Kiir, in a decree issued on March 25, Kiir, called for unification of the army (SSPDF) and South Sudan National Police Service command structures.
The president’s directive was to be implemented with immediate effect.
Sources at the presidency claimed the South Sudanese leader was acting on a proposal given to him by the Chairman of Sudan’s Sovereign Council, Gen Abdel Fattah Al-Burhan during his recent visit to the capital, Juba.
In a statement read on the state-owned television (SSBC) on Friday, Kiir said at least three top command positions had been relinquished to dissident armed groups, including the armed opposition faction (SPLM/A-IO) led by Machar.
It, however, remains unclear as to which positions Kiir made reference to.
Sudanese publisher Sudan Tribune quotes multiple sources as having said that Kiir and his circles agreed to give positions of deputy chief of defence forces, Inspector General of South Sudan Police Forces and the assistant chief of defense forces for moral orientation to the dissident armed opposition.
These three positions, they argued, would be divided by opposition groups, with Machar taking at least two positions in the command structure and South Sudan Opposition alliance (SSOA) taking one position. SSOA, sources say, aspired for at least two positions in the command structure.
Machar, however, rejected these arrangement, continuing to prefer equal distribution of the command structure as it was discussed at the workshop at which the details were discussed by the parties in 2018.
The armed opposition leader described President Kiir’s actions as “unilateral and undermined negotiations effort being facilitated by the guarantors”.

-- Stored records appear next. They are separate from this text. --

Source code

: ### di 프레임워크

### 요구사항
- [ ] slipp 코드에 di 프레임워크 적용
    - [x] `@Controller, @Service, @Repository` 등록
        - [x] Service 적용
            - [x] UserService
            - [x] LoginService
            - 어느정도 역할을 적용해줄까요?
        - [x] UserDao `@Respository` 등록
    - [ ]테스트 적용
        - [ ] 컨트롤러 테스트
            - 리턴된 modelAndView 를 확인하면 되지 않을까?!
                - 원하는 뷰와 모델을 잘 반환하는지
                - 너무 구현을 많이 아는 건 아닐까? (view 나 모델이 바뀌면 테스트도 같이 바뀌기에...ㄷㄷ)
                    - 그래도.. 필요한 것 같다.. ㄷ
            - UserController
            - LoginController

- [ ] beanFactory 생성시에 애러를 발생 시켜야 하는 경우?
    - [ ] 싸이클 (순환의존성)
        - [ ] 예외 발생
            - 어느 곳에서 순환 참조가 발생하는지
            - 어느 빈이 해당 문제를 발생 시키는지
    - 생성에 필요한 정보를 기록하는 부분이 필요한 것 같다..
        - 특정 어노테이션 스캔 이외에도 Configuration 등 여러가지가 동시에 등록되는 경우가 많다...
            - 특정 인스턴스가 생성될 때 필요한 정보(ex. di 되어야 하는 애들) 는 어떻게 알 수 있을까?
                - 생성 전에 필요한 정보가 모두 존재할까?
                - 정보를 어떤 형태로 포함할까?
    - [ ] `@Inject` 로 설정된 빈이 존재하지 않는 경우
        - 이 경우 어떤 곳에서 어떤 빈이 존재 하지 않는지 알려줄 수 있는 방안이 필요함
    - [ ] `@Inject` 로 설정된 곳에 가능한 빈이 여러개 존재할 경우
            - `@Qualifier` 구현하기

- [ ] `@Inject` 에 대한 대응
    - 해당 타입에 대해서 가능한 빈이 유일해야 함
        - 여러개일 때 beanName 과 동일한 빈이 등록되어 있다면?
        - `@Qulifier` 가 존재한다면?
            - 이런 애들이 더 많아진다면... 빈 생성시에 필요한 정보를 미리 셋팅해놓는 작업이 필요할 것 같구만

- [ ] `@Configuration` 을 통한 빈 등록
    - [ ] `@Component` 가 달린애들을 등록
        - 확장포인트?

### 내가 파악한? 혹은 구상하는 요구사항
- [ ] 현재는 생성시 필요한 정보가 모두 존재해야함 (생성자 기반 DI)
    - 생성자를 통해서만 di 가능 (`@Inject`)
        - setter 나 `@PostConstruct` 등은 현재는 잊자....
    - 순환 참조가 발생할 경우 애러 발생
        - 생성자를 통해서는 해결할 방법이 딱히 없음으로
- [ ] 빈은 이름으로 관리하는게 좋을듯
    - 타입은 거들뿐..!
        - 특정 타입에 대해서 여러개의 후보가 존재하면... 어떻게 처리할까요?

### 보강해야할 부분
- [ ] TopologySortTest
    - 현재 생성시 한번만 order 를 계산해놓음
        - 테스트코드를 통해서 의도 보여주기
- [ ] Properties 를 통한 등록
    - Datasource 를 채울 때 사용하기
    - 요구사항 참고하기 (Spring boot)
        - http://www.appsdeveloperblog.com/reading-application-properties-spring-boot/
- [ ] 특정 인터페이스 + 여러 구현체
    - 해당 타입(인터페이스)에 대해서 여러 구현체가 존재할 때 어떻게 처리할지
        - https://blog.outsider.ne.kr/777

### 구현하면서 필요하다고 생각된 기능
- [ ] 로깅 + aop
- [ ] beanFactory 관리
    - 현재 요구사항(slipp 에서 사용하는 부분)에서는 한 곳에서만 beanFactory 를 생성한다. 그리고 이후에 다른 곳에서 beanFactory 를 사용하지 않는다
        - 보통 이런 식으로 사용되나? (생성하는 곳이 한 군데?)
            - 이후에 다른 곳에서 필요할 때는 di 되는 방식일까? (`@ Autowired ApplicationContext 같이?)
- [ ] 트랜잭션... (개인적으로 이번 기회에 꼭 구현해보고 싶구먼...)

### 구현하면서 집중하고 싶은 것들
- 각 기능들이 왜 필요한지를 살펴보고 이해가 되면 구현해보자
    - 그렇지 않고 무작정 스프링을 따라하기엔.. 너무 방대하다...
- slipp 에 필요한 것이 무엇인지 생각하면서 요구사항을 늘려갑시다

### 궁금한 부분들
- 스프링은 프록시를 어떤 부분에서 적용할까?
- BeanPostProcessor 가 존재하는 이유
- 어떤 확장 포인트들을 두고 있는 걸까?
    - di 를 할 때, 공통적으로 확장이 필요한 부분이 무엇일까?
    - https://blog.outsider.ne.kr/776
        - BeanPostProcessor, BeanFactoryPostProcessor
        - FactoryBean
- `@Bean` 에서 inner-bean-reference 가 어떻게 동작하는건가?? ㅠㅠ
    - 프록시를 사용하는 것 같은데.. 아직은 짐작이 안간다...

Machar, in a statement on Saturday, said the presidential decree was unilateral and a violation of the revitalized peace agreement on power-sharing.
Chapter II of the peace accord stipulates for the training and unification of the necessary 83,000 forces into one unified professionalism army. But many stakeholders have questioned peace parties on the slow implementation of this crucial chapter bearing all security arrangements which were supposed to be implemented before the formation of the coalition government.